You start out of grown-up ignorance and childish curiosity and finish out of hopeful rage or unflinching desperation. To realise that the worst is to come, convince someone else of the value of the long and lonely odyssey you have been through. Eventually the source of love—or rage—that burned through you and ignited the first sparkles of writing keeps you afloat to face the coming storms of completion and, as if all had to be restarted, publishing.
This book is a syncretism, a melting pot of a variety of recent or old sources of inspiration and joy. Constelleanor is my own ark of ideas and beliefs. A boat I needed to launch, with the concern of it being too early, too superficial that it may pitifully sink in the port and never reach the open sea of literature and readers.

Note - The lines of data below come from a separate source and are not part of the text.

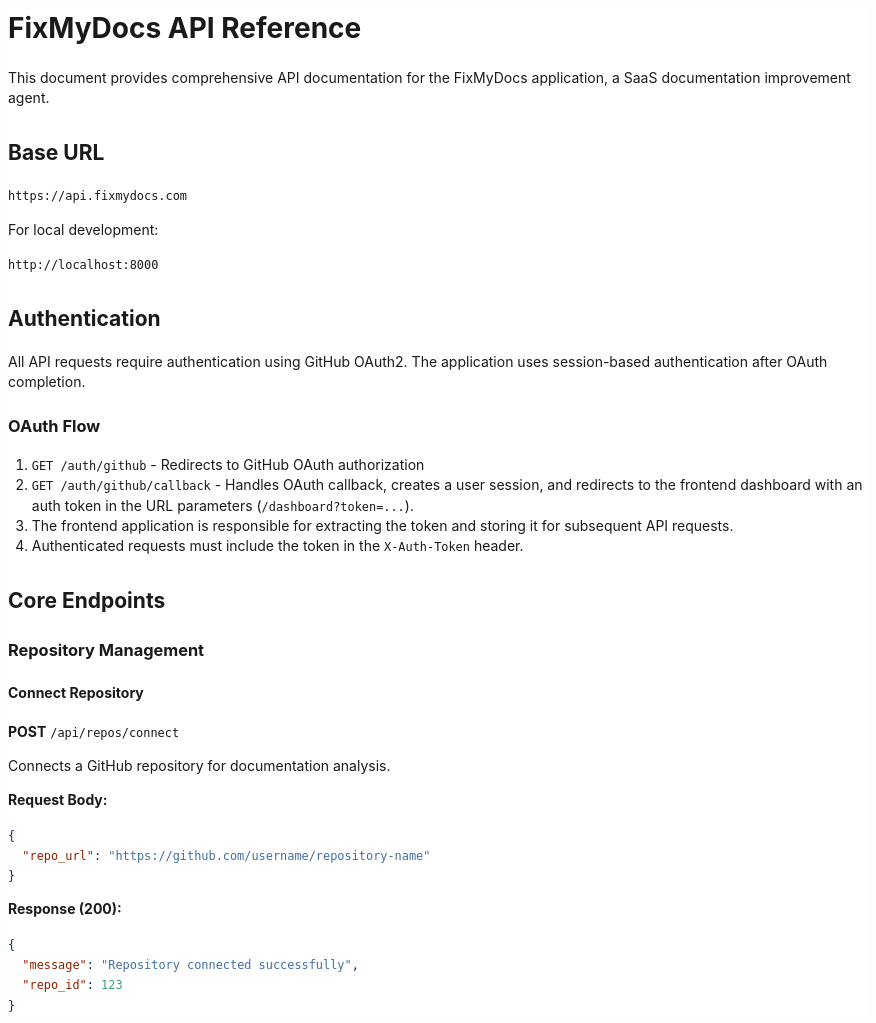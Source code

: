 # FixMyDocs API Reference

This document provides comprehensive API documentation for the FixMyDocs application, a SaaS documentation improvement agent.

## Base URL

```
https://api.fixmydocs.com
```

For local development:
```
http://localhost:8000
```

## Authentication

All API requests require authentication using GitHub OAuth2. The application uses session-based authentication after OAuth completion.

### OAuth Flow

1. `GET /auth/github` - Redirects to GitHub OAuth authorization
2. `GET /auth/github/callback` - Handles OAuth callback, creates a user session, and redirects to the frontend dashboard with an auth token in the URL parameters (`/dashboard?token=...`).
3. The frontend application is responsible for extracting the token and storing it for subsequent API requests.
4. Authenticated requests must include the token in the `X-Auth-Token` header.

## Core Endpoints

### Repository Management

#### Connect Repository
**POST** `/api/repos/connect`

Connects a GitHub repository for documentation analysis.

**Request Body:**
```json
{
  "repo_url": "https://github.com/username/repository-name"
}
```

**Response (200):**
```json
{
  "message": "Repository connected successfully",
  "repo_id": 123
}
```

There is an undisguised link and homage to American Renaissance man Lewis Mumford. He belongs to the lineage of American thinkers that we need to rediscover and resuscitate now, if we are to develop new narratives and a better understanding of who we are and how we have been manipulated by ourselves. Ironically, Mumford considered science fiction as “essentially archaic and regressive” and dystopian by nature. Maybe, historians—which I am not—are best placed to write tales of our future. It is one of the book’s many interrogations.